Parte do público não sabia que teria direito a show-bônus antes de Gabriel. Maracutaia da Skol, que queria impor o Bootnafat, banda revelada em festival que a empresa patrocina. Mais gato por lebre, impossível. Foi um pouquinho de rock pesado, não sem pitadas de heavy metal tradicional - fugindo do espírito da PopMart do U2.
Aí veio Gabriel. Ele estava ultradisposto e fez um megashow de Gabriel o Pensador. O que isso quer dizer? Uma gafieira de refrões e/ou grooves grudentos: "Saúde", de Rita Lee, "Redemption Song", de Bob Marley... Essa é a senha: nenhum dos sucessos de Gabriel é de Gabriel. Gabriel não faz música, solta o palavrório e emenda com refrões de supermercado.

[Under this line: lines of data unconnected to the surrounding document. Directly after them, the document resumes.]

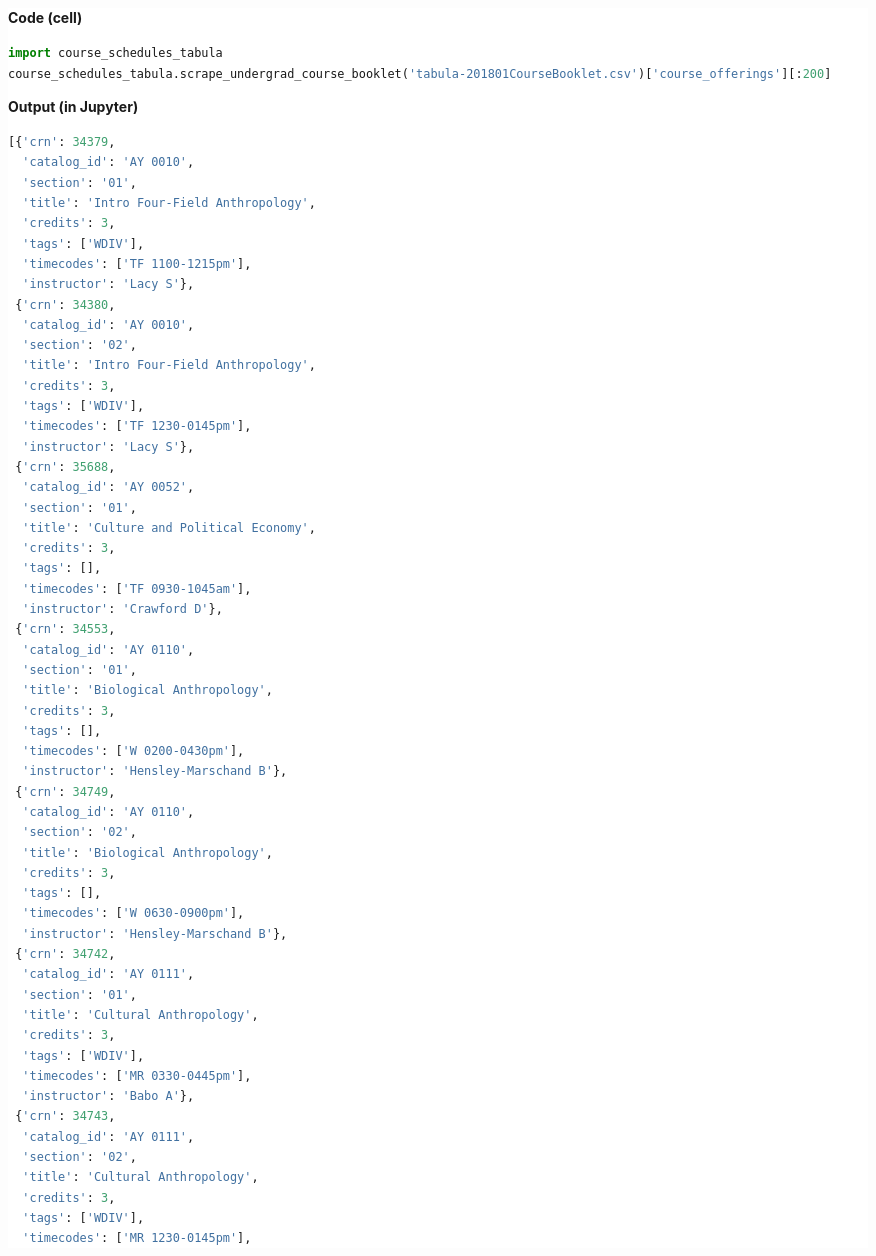 **Code (cell)**
```python
import course_schedules_tabula
course_schedules_tabula.scrape_undergrad_course_booklet('tabula-201801CourseBooklet.csv')['course_offerings'][:200]
```

**Output (in Jupyter)** 

```python
[{'crn': 34379,
  'catalog_id': 'AY 0010',
  'section': '01',
  'title': 'Intro Four-Field Anthropology',
  'credits': 3,
  'tags': ['WDIV'],
  'timecodes': ['TF 1100-1215pm'],
  'instructor': 'Lacy S'},
 {'crn': 34380,
  'catalog_id': 'AY 0010',
  'section': '02',
  'title': 'Intro Four-Field Anthropology',
  'credits': 3,
  'tags': ['WDIV'],
  'timecodes': ['TF 1230-0145pm'],
  'instructor': 'Lacy S'},
 {'crn': 35688,
  'catalog_id': 'AY 0052',
  'section': '01',
  'title': 'Culture and Political Economy',
  'credits': 3,
  'tags': [],
  'timecodes': ['TF 0930-1045am'],
  'instructor': 'Crawford D'},
 {'crn': 34553,
  'catalog_id': 'AY 0110',
  'section': '01',
  'title': 'Biological Anthropology',
  'credits': 3,
  'tags': [],
  'timecodes': ['W 0200-0430pm'],
  'instructor': 'Hensley-Marschand B'},
 {'crn': 34749,
  'catalog_id': 'AY 0110',
  'section': '02',
  'title': 'Biological Anthropology',
  'credits': 3,
  'tags': [],
  'timecodes': ['W 0630-0900pm'],
  'instructor': 'Hensley-Marschand B'},
 {'crn': 34742,
  'catalog_id': 'AY 0111',
  'section': '01',
  'title': 'Cultural Anthropology',
  'credits': 3,
  'tags': ['WDIV'],
  'timecodes': ['MR 0330-0445pm'],
  'instructor': 'Babo A'},
 {'crn': 34743,
  'catalog_id': 'AY 0111',
  'section': '02',
  'title': 'Cultural Anthropology',
  'credits': 3,
  'tags': ['WDIV'],
  'timecodes': ['MR 1230-0145pm'],
```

Do público, Gabriel só arrancou uníssonos nos momentos óbvios. Aconteceu em "Cachimbo da Paz" (será que Bono sabe que é sobre maconha?), no grotesco pastiche de "Festa da Música Tupiniquim" e em "2345 meia 78".
"O U2 aproveita a música para falar muitas verdades", proferiu Gabriel, mostrando que não anda ouvindo a banda-madrinha.
Era o que se podia esperar da salada que ele promoveu, citando caos do sistema de saúde, assédio sexual (Clinton?), desemprego, Legião Urbana e Martinho da Vila.
A síntese era só uma: "Ah, eu tô maluco", explicou Gabriel. Talvez tenha mesmo a ver com o caos pós-moderno de PopMart.